Small posters have appeared on the streets of Dimona in recent weeks with a picture of a smiling, curly-haired young woman and a thick, black frame.
"We want to know the truth! What really happened to this soldier?" the poster reads. "Help us to learn the truth about what happened to Toveet Racliffe."
In smaller type, the poster asks interested people to visit a website, sign a petition and donate money. "Please consider contributing what you can so that we can appeal the army's decision to close this case," it says.
The poster and related initiatives are the work of the Hebrew Israelites in Dimona, a community of African-Americans who began making their home in the southern town over four decades ago. The community is determined to find out exactly how one of its own died in the Palmachim military base last year, a quandary that was not resolved by the submission of the army's official report on the death to the Racliffe family about six weeks ago.
Toveet Racliffe enlisted in the Israel Defense Forces in October 2013. She was found lifeless on the night of February 21, 2015, shortly after she ended guard duty at a battery of Patriot missiles.
IDF representatives arrived at the family home at approximately 4 A.M. the following morning to inform them of her death. The initial details that were given during that fraught meeting are a matter of dispute, particularly regarding the place where her body was found.
It took 11 months for the military prosecutor to give its opinion that the case should be closed "without taking legal measures against any person," a fact that did nothing to clear the cloud of distrust in the community.
Dated January 18, 2016, the two-page report says that "analysis of all the evidence leads to the conclusion that no other factor was involved in the death of the deceased.”
It also says that Racliffe was "shot from close range and it was that shot that caused her death. No signs of violence were found on her body. A discharged cartridge was examined and found to have been fired from the weapon that she was holding."
The report states that "notes," apparently written by Racliffe, were found on her mobile phone. In the notes, the report continues, "the deceased described the social anxiety that she was feeling."
From the first meetings with the family, IDF representatives said that it looked like a case of suicide, according to various sources. But apart from the notes on the phone, which were written about six months before Racliffe's death and the meaning of which are unclear, there is no other basis in the report for a conclusion of suicide.
The report states that she showed a high degree of motivation, told her friends about her plans for the coming weeks, "did not complain about any sort of emotional difficulties" and "did not show any signs of distress or suicidal expressions that required special treatment or made it possible to foresee the tragic result."
A close friend said that Racliffe was "full of self-confidence and ego" and was not suffering "from any social anxiety There's no way she committed suicide and it's not logical that she was playing with the weapon."
The family, with the assistance of the Hebrew Israelite community, has hired a lawyer, Yafit Weissboch.
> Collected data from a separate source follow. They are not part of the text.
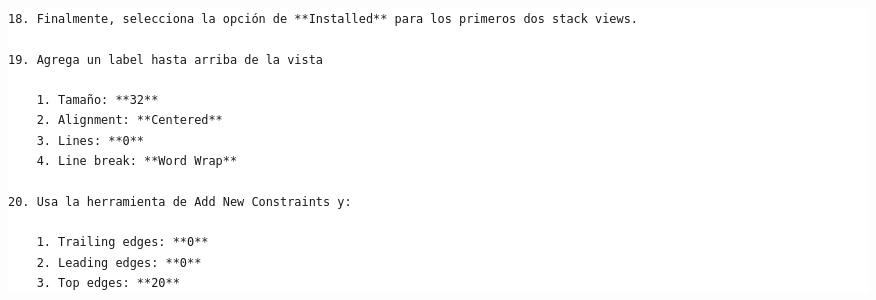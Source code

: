     18. Finalmente, selecciona la opción de **Installed** para los primeros dos stack views. 

    19. Agrega un label hasta arriba de la vista

        1. Tamaño: **32**
        2. Alignment: **Centered**
        3. Lines: **0**
        4. Line break: **Word Wrap**

    20. Usa la herramienta de Add New Constraints y:

        1. Trailing edges: **0**
        2. Leading edges: **0**
        3. Top edges: **20**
Two weeks ago she received an extension of the time limit for an appeal against the opinion from the military prosecutor.
Weissboch and Dr. Maya Furman-Reznick are currently examining both the IDF prosecutor's opinion and the pathologist's report in detail.
One of the questions that have already been raised is why a medical report from the start of Racliffe's military service puts her height at 158 cm. when the pathologist's report puts it at 172 cm.
Weiibroch says that the apparent difference in height could have a bearing on the IDF's conclusion that Racliffe committed suicide with an M-16 rifle.
"This case affects not only our community but every mother who sends her daughter to the army," said Shimon Osher, one of the leaders of the community's public struggle.
Another activist, Yakhin Ben Yisrael, said that "in situations in which there is doubt, the army must transfer the investigation to an external body."
"We love the country and the IDF, but it's important for us to know that they respect us," he said. "The lack of certainty creates a lack of trust."
The struggle appears to have united the community, whose members began moving from the U.S. to Israel in 1969. Most of them live in a cooperative community in Dimona.
The community received permanent residency in 2003, with 18-year-olds beginning to serve in the army the following year. Since then, the community's enlistment rate has been 100 percent.
Former interior minister Gideon Sa'ar decided to give citizenship to those who served in the army, though community activists say that only about 100 members of the community received it. Toveet and her family are not among them.
The IDF Spokesman said in response that "the IDF joins the family of Toveet Racliffe in their grief and will continue to accompany them and provide answers to any question that may arise.
"In general, investigations into the deaths of soldiers are complex and deep. In the current instance, the military police investigation was conducted as widely and intensively as is the case in every investigation. After the investigation, the military prosecution gave its opinion, which was made available in full to the family.
"The family recently applied to the IDF for an extension of the time period in which it can appeal the opinion and that extension was granted. Any reservations that are submitted will be investigated in depth and a complete response will be given to the family."
"For reasons of privacy we can't discuss details of the investigation."